Scientific classification
- Kingdom: Plantae
- Clade: Embryophytes
- Clade: Tracheophytes
- Clade: Spermatophytes
- Clade: Angiosperms
- Clade: Magnoliids
- Order: Canellales
- Family: Winteraceae
- Genus: Drimys
- Species: D. confertifolia
- Binomial name: Drimys confertifolia Phil.
- Synonyms: Drimys winteri var. confertifolia (Phil.) Johow; Drimys fernandeziana Steud.; Drimys winteri var. fernandeziana (Steud.) Reiche;

= Drimys confertifolia =

- Genus: Drimys
- Species: confertifolia
- Authority: Phil.
- Conservation status: EN
- Synonyms: Drimys winteri var. confertifolia (Phil.) Johow, Drimys fernandeziana Steud., Drimys winteri var. fernandeziana (Steud.) Reiche

Species of flowering plant

Drimys confertifolia is a species of flowering plant in family Winteraceae. It is native to Juan Fernández Islands off the western coast of South America.

==Description==
Drimys confertifolia is an evergreen tree or large shrub, growing up to 15 meters tall. It flowers from November to January. It is hermaphroditic and wind-pollinated.

==Range and habitat==
Drimys confertifolia is endemic to the Juan Fernández Islands. It is the dominant tree in lowland dry forest and lower montane forest on Robinson Crusoe Island (Masatierra) and Alejandro Selkirk Island (Masafuera).

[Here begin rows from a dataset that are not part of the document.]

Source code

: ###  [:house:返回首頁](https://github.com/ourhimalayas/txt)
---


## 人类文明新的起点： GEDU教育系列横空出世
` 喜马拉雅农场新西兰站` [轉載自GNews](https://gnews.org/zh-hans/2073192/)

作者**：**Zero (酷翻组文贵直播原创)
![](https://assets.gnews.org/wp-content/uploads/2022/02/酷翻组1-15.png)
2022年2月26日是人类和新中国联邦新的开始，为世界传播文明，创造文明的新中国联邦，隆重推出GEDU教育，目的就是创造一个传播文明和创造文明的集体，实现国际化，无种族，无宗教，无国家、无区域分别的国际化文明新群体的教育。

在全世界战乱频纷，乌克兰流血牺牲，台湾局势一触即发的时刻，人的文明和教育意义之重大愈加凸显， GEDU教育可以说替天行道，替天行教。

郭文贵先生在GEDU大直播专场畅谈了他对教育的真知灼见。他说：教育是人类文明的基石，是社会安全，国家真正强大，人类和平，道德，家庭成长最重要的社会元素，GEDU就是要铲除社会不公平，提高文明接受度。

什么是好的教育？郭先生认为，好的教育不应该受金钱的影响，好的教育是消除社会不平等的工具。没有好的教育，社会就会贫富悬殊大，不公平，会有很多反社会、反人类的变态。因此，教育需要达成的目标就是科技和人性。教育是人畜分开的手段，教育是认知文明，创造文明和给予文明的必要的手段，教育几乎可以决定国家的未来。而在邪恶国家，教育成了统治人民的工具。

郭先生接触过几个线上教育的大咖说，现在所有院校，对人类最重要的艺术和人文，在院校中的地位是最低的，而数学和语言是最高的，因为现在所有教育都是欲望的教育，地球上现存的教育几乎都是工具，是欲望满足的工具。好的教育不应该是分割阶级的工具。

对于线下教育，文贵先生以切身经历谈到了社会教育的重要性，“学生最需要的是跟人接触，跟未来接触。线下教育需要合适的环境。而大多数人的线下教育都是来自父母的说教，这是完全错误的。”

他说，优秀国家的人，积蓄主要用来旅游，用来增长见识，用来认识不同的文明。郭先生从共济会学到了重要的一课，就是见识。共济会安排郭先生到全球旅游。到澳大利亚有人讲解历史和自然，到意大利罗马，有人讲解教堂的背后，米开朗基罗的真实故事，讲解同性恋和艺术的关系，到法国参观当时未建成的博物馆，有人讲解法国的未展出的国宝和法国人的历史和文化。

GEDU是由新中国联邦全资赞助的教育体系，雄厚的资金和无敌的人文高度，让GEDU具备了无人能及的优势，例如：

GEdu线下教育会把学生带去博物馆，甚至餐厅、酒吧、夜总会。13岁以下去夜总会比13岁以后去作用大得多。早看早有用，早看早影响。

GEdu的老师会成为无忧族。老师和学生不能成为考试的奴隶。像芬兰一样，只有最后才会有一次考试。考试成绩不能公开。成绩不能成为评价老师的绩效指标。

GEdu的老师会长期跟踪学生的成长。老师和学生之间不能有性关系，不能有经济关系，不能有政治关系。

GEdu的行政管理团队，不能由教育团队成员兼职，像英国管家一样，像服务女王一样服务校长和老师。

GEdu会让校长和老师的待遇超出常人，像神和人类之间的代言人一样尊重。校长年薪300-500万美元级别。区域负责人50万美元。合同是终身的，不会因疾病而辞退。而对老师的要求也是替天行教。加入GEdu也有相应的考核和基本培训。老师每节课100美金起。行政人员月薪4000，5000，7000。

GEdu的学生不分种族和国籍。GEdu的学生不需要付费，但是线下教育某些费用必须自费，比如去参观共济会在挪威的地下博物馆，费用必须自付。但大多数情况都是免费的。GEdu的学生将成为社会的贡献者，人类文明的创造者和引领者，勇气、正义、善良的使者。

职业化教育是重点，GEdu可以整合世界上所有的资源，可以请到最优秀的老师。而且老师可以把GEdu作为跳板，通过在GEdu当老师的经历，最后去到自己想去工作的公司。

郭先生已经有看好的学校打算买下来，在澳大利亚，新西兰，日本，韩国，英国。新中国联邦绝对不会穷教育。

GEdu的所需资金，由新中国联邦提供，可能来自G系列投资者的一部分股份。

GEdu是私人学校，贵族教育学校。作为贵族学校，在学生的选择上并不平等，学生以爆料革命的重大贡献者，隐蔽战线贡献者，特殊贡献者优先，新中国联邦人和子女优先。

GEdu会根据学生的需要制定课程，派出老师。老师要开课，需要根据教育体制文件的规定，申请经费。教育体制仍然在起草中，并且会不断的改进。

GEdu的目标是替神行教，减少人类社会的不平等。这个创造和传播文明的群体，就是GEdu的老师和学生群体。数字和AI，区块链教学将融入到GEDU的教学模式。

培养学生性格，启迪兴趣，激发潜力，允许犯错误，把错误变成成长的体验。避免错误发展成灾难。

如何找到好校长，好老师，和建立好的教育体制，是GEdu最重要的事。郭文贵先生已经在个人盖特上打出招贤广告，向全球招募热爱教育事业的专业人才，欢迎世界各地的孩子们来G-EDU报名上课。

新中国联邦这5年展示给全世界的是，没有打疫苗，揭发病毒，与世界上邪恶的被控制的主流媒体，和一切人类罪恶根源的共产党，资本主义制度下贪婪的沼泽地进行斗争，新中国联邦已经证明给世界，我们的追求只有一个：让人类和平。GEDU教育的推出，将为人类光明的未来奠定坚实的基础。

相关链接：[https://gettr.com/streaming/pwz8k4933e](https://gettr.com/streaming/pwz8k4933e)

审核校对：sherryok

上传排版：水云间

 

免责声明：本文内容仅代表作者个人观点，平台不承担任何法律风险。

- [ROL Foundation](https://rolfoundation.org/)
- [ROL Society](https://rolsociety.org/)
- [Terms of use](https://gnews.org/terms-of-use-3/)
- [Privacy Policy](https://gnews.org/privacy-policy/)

Drimys confertifolia is common on Robinson Crusoe Island, where it is a forest tree growing with Myrceugenia fernandeziana (Myrtaceae), Zanthoxylum mayu (Rutaceae), and Juania australis (Arecaceae).

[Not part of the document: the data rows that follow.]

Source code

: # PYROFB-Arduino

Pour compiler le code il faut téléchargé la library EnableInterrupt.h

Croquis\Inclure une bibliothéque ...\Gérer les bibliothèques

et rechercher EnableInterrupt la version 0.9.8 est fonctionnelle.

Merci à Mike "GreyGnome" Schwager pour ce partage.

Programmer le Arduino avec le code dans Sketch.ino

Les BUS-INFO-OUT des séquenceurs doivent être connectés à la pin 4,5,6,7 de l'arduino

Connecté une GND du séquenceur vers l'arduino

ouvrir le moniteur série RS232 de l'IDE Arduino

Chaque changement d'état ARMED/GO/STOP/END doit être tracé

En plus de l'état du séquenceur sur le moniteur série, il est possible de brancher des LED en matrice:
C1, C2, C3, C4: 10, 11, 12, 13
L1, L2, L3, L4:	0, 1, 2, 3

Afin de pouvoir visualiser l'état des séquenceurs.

On Alejandro Selkirk Island it is found in small patches or as scattered trees rather than in large pure stands. It grows with the ferns Blechnum cycadifolium (Blechnaceae), Dicksonia externa (Dicksoniaceae), Histiopteris incisa (Dennstaedtiaceae), and Lophosoria quadripinnata (Dicksoniaceae).

== Conservation status ==
Prior to August 10th 2023, Drimys confertifolia was classified as vulnerable by the IUCN Red List, but has since been moved to the Endangered category. The main threats to this species are invasive plants and livestock farming.